As the number of software applications grows, IT teams are under constant pressure to effectively deploy patch management solutions to reduce vulnerabilities. Last year alone, it was reported that ethical hackers discovered more than 65,000 new software vulnerabilities, with tons being exploited in the wild from Log4Shell to Follina to the Google Chrome Zero-Day. With vendors releasing hundreds of patches monthly, it’s nearly impossible for teams to use traditional patching methods to keep up.
With so much at risk, why are IT and security teams struggling to implement good patch management practices? And more importantly, what could they do differently? To answer these questions, let’s look at six patch management mistakes and how to avoid them.

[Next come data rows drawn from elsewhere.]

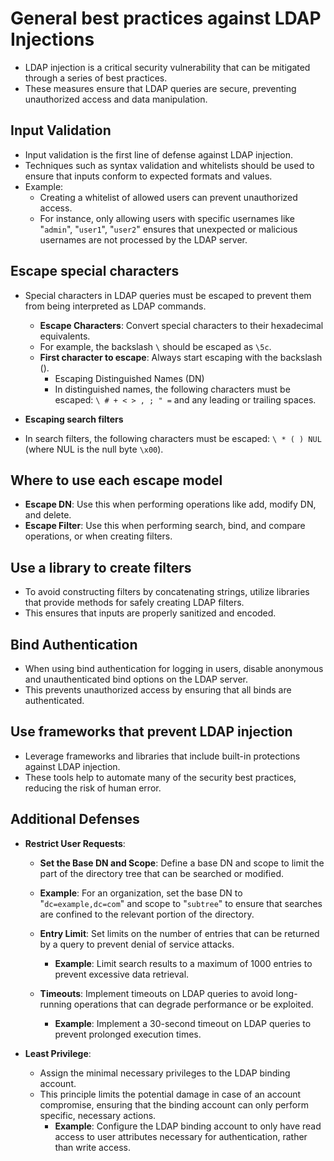 # General best practices against LDAP Injections

* LDAP injection is a critical security vulnerability that can be mitigated through a series of best practices.
* These measures ensure that LDAP queries are secure, preventing unauthorized access and data manipulation.

## Input Validation

* Input validation is the first line of defense against LDAP injection.
* Techniques such as syntax validation and whitelists should be used to ensure that inputs conform to expected formats and values.
* Example:
  * Creating a whitelist of allowed users can prevent unauthorized access.
  * For instance, only allowing users with specific usernames like "`admin`", "`user1`", "`user2`" ensures that unexpected or malicious usernames are not processed by the LDAP server.

## Escape special characters

* Special characters in LDAP queries must be escaped to prevent them from being interpreted as LDAP commands.
  * **Escape Characters**: Convert special characters to their hexadecimal equivalents.
  * For example, the backslash `\` should be escaped as `\5c`.
  * **First character to escape**: Always start escaping with the backslash ().
    * Escaping Distinguished Names (DN)
    * In distinguished names, the following characters must be escaped: `\ # + < > , ; " =` and any leading or trailing spaces.

* **Escaping search filters**
* In search filters, the following characters must be escaped: `\ * ( ) NUL` (where NUL is the null byte `\x00`).

## Where to use each escape model

* **Escape DN**: Use this when performing operations like add, modify DN, and delete.
* **Escape Filter**: Use this when performing search, bind, and compare operations, or when creating filters.

## Use a library to create filters

* To avoid constructing filters by concatenating strings, utilize libraries that provide methods for safely creating LDAP filters.
* This ensures that inputs are properly sanitized and encoded.

## Bind Authentication

* When using bind authentication for logging in users, disable anonymous and unauthenticated bind options on the LDAP server.
* This prevents unauthorized access by ensuring that all binds are authenticated.

## Use frameworks that prevent LDAP injection

* Leverage frameworks and libraries that include built-in protections against LDAP injection.
* These tools help to automate many of the security best practices, reducing the risk of human error.

## Additional Defenses

* **Restrict User Requests**:
  * **Set the Base DN and Scope**: Define a base DN and scope to limit the part of the directory tree that can be searched or modified.
  * **Example**: For an organization, set the base DN to "`dc=example,dc=com`" and scope to "`subtree`" to ensure that searches are confined to the relevant portion of the directory.

  * **Entry Limit**: Set limits on the number of entries that can be returned by a query to prevent denial of service attacks.
    * **Example**: Limit search results to a maximum of 1000 entries to prevent excessive data retrieval.

  * **Timeouts**: Implement timeouts on LDAP queries to avoid long-running operations that can degrade performance or be exploited.
    * **Example**: Implement a 30-second timeout on LDAP queries to prevent prolonged execution times.

* **Least Privilege**:

  * Assign the minimal necessary privileges to the LDAP binding account.
  * This principle limits the potential damage in case of an account compromise, ensuring that the binding account can only perform specific, necessary actions.
    * **Example**: Configure the LDAP binding account to only have read access to user attributes necessary for authentication, rather than write access.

Mistake #1: Delayed patching
All software has the potential to harbor bugs and create vulnerabilities, which we know hackers exploit. That’s why most organizations work hard to release patch updates. Unfortunately, many of today’s security incidents involve vulnerabilities that IT teams haven’t patched. In fact, according to a recent survey, 78% report they don’t patch critical vulnerabilities within 24 hours, and 12% apply critical patches only when they get around to it. These numbers are staggering.
Delayed patching can have catastrophic outcomes. Just look at WannaCry. Microsoft released a Windows vulnerability patch two months before that attack happened. Organizations that delay patching put employees, partners, and their brand at risk. IT teams should automate the patching process to ensure all patches are updated promptly.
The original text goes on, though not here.